The exodus of Armenians from Nagorno-Karabakh has begun.
On September 25th in Stepanakert, Armenians were furiously packing, burning, and praying. A heavy rain broke out in the afternoon as people around the city waited in various queues.
"The sky is gloomy, the air is heavy… Nobody knows if he/she will be able to get out alive from here," Meri Asatryan, an assistant to Karabakh's human rights ombudsman, said in a video on Instagram.
On the Armenian side of the border, hundreds of vehicles are entering every hour. Karabakh Armenians have brought as much of their life as possible: livestock, heavy machinery, tables and chairs.
"All night long, Stepanakert seemed to be caught up in flames. There was fire everywhere you go… The city was wide awake. People were burning their entire lives before leaving Artsakh – most probably, forever," said Asatryan, who says that nobody she knows is planning to live under Azerbaijani rule.
"99.9% of our people will leave," Davit Babyan, a senior official from Nagorno-Karabakh told Reuters of the region's population that Armenian sources estimate at 120,000.
Meanwhile, Azerbaijan's Interior Ministry said it had begun receiving applications for citizenship from Armenians but it did not say how many.
Throughout the day, cars were backed up on the Goris-Stepanakert highway as they made their way towards Azerbaijan's Lachin checkpoint, on the road that connects Armenia and Karabakh. Local journalist Hayk Harutyunyan was waiting to leave Karabakh via Lachin at the time of writing, "We don't know where to go, we don't have a home there (in Armenia)... We would rather sleep in the streets than live under Azerbaijan," he told Eurasianet.
"They waged war against us four times, invaded my country, they killed my brothers, my friends, our neighbors, our parents, and we cannot live with them."
As of 5pm on September 25th, 6,650 Armenians from Karabakh had fled for Armenia, according to the Armenian government. The governing authorities of Nagorno-Karabakh announced that precious fuel reserves which had been rationed throughout Azerbaijan's 9-month blockade would be given to the population for free, to flee. In the evening, there was an explosion at a fuel depot in Stepanakert as residents hastily refueled, injuring many. Can't catch a break.
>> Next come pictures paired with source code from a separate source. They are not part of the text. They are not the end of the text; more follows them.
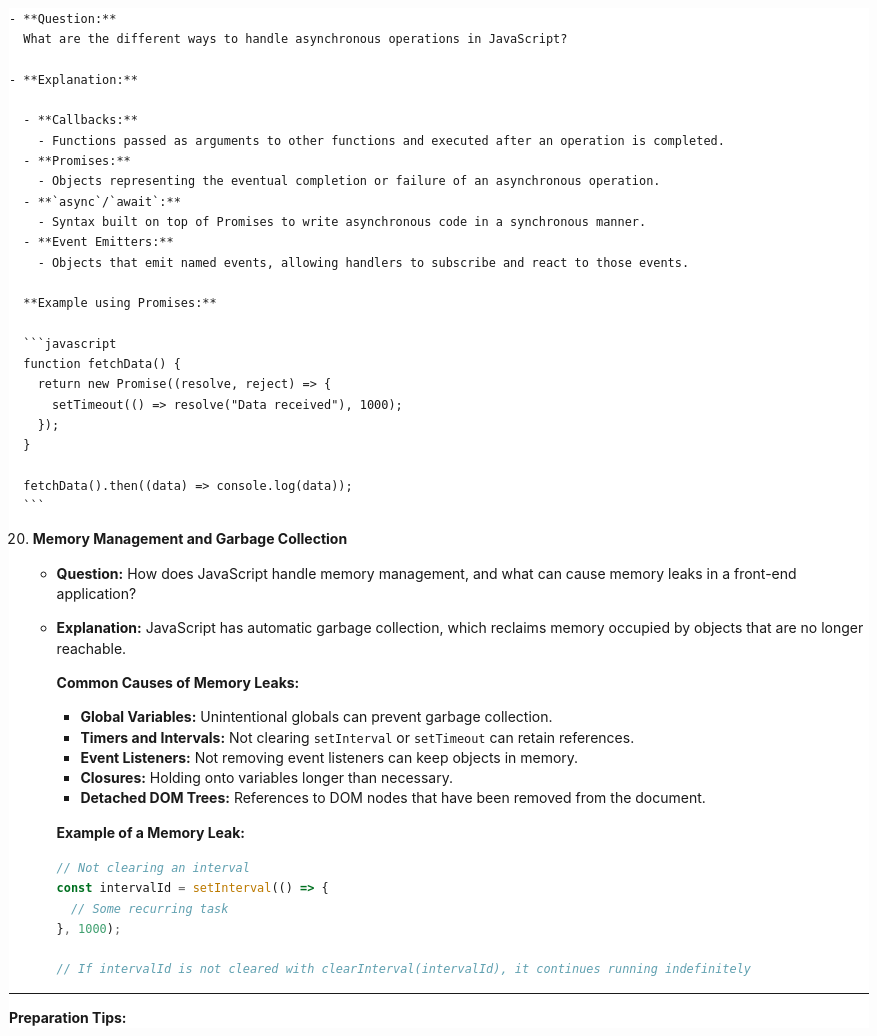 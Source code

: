     - **Question:**
      What are the different ways to handle asynchronous operations in JavaScript?

    - **Explanation:**

      - **Callbacks:**
        - Functions passed as arguments to other functions and executed after an operation is completed.
      - **Promises:**
        - Objects representing the eventual completion or failure of an asynchronous operation.
      - **`async`/`await`:**
        - Syntax built on top of Promises to write asynchronous code in a synchronous manner.
      - **Event Emitters:**
        - Objects that emit named events, allowing handlers to subscribe and react to those events.

      **Example using Promises:**

      ```javascript
      function fetchData() {
        return new Promise((resolve, reject) => {
          setTimeout(() => resolve("Data received"), 1000);
        });
      }

      fetchData().then((data) => console.log(data));
      ```

20. **Memory Management and Garbage Collection**

    - **Question:**
      How does JavaScript handle memory management, and what can cause memory leaks in a front-end application?

    - **Explanation:**
      JavaScript has automatic garbage collection, which reclaims memory occupied by objects that are no longer reachable.

      **Common Causes of Memory Leaks:**

      - **Global Variables:** Unintentional globals can prevent garbage collection.
      - **Timers and Intervals:** Not clearing `setInterval` or `setTimeout` can retain references.
      - **Event Listeners:** Not removing event listeners can keep objects in memory.
      - **Closures:** Holding onto variables longer than necessary.
      - **Detached DOM Trees:** References to DOM nodes that have been removed from the document.

      **Example of a Memory Leak:**

      ```javascript
      // Not clearing an interval
      const intervalId = setInterval(() => {
        // Some recurring task
      }, 1000);

      // If intervalId is not cleared with clearInterval(intervalId), it continues running indefinitely
      ```

---

**Preparation Tips:**
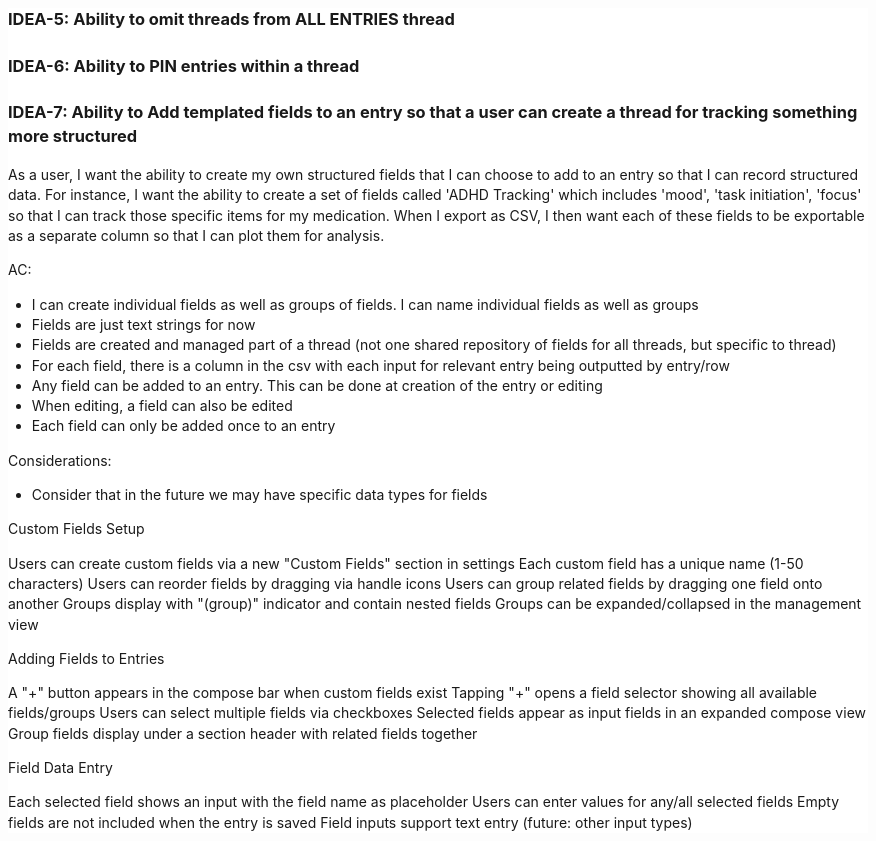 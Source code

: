 
### IDEA-5: Ability to omit threads from ALL ENTRIES thread


### IDEA-6: Ability to PIN entries within a thread


### IDEA-7: Ability to Add templated fields to an entry so that a user can create a thread for tracking something more structured 

As a user, I want the ability to create my own structured fields that I can choose to add to an entry so that I can record structured data. For instance, I want the ability to create a set of fields called 'ADHD Tracking' which includes 'mood', 'task initiation', 'focus' so that I can track those specific items for my medication. When I export as CSV, I then want each of these fields to be exportable as a separate column so that I can plot them for analysis. 

AC:
- I can create individual fields as well as groups of fields. I can name individual fields as well as groups
- Fields are just text strings for now
- Fields are created and managed part of a thread (not one shared repository of fields for all threads, but specific to thread)
- For each field, there is a column in the csv with each input for relevant entry being outputted by entry/row
- Any field can be added to an entry. This can be done at creation of the entry or editing
- When editing, a field can also be edited
- Each field can only be added once to an entry

Considerations: 
- Consider that in the future we may have specific data types for fields

Custom Fields Setup

 Users can create custom fields via a new "Custom Fields" section in settings
 Each custom field has a unique name (1-50 characters)
 Users can reorder fields by dragging via handle icons
 Users can group related fields by dragging one field onto another
 Groups display with "(group)" indicator and contain nested fields
 Groups can be expanded/collapsed in the management view

Adding Fields to Entries

 A "+" button appears in the compose bar when custom fields exist
 Tapping "+" opens a field selector showing all available fields/groups
 Users can select multiple fields via checkboxes
 Selected fields appear as input fields in an expanded compose view
 Group fields display under a section header with related fields together

Field Data Entry

 Each selected field shows an input with the field name as placeholder
 Users can enter values for any/all selected fields
 Empty fields are not included when the entry is saved
 Field inputs support text entry (future: other input types)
On September 22nd, Azerbaijani presidential advisor Hikmet Hajiyev said that members of the local army, the Artsakh Defense Force, who laid down their arms would be granted a general amnesty. "Azerbaijan made it very clear that whoever puts their guns down from the second Karabakh Karabakh war, the 44 days war, and the recent engagements, simply they are free," he told Al Jazeera.
He added that this amnesty did not apply to "selected individuals," mainly affiliated with Karabakh's de facto authorities, who committed "war crimes" against Azerbaijani civilians during the First Karabakh War, which the Armenian side won, in the 1990s.
But virtually all Armenian adult men have participated in military service in some form and many worry that Baku could apply an expansive definition of "war criminal."
In late July, a 68-year-old Karabakhi Armenian man, Vagif Khachatryan, was arrested during a medical evacuation to Armenia for his alleged involvement in a massacre of Azerbaijanis in the village of Meshali in the first war. He did see action in that war, but his family says it was as a driver for the Artsakh Defense Force's commander; they deny his involvement in any atrocities.
So far during the current exodus, Eurasianet has not observed reports of Armenian men being detained while attempting to leave Karabakh, but the fear is pervasive.
"We are very scared and suspicious about [the checkpoints] because we do not know how they will treat men who are connected to the army or the government, and my dad was working for the government for a long time, and he might be on their blacklist… we don't know if he'll be able to pass the checkpoint. We are really really afraid for him," one woman who wishes to remain anonymous told Eurasianet.
She's now living in Yerevan, waiting for the rest of her family who will flee "As soon as it is possible," But says that Yerevan will never be her home.
Just inside the Armenian border, in the town of Goris, refugees are being processed and provided for at a local cultural center. For most, their journey isn't over as they make their way towards Yerevan.
"I have been driving all night," a man from Karabakh tells me. Few were in a speaking mood.
Meri Asatryan, the assistant to the Karabakh human rights ombudsman, in one of her last Instagram dispatches before leaving Karabakh, had bitter words for the Azerbaijanis coming to assert control over her native region:
"How they desecrate my memories. How they mock my values. How they encroach on my heaven. I won't let them get to my happiest place of self," she said, as she burned her office documents.
Fin DePencier is a Canadian freelance journalist and photographer based in Yerevan.